Viemed Healthcare, Inc. (VMD) Q4 2025 Earnings Call Transcript

VMD logo
VMD
Viemed Healthcare Inc
12.15 USD
+0.66%

Access earnings results, analyst expectations, report, slides, earnings call, and transcript.

Overview

The company reported strong financial results with record revenue growth, especially in the sleep and maternal health segments, and maintained stable margins. The strategic focus on expanding the Lehan acquisition and efficient capital allocation is promising. Despite some concerns about RTs and margin stability, the positive growth outlook and shareholder returns suggest a positive stock movement. The lack of market cap information limits precise impact prediction, but overall sentiment leans positive.

Key Financial Performance

Revenue for Q4 $76.2 million, an increase of 26% year-over-year. Growth was broad-based, reflecting continued organic expansion across core service lines and the contribution from the Lehan acquisition.

Revenue for Full Year 2025 $270.3 million, up approximately 21% compared to 2024. Growth driven by organic expansion and Lehan acquisition.

Equipment and Supply Sales Increased by $19.4 million or approximately 63% year-over-year. Growth driven by expansion in sleep resupply and maternal health from the Lehan acquisition.

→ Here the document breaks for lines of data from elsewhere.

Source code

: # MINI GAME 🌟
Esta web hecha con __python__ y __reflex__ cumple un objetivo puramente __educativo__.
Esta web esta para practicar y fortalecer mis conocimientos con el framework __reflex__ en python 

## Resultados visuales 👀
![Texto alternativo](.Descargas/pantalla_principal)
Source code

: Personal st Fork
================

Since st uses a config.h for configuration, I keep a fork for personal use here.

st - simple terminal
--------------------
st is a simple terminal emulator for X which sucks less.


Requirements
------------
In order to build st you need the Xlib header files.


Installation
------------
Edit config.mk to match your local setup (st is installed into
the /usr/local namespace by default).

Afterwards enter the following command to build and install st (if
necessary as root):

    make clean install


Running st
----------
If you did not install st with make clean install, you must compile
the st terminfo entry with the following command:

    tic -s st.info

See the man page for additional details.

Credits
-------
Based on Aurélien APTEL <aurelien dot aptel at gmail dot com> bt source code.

Ventilator Rentals Increased $12.2 million or roughly 10% year-over-year. Growth due to higher patient volumes and solid demand.

Non-Vent HME Rentals Increased by $9.7 million or 20% year-over-year. Growth supported by PAP, oxygen, and airway clearance therapies.

Services Revenue Increased by $4.8 million or about 24% year-over-year. Growth driven by healthcare staffing.

Adjusted EBITDA for Q4 $18.2 million.

Adjusted EBITDA for Full Year 2025 $61.4 million, representing a margin of approximately 22.7%. Stability attributed to operating efficiencies, scale benefits, and disciplined expense management.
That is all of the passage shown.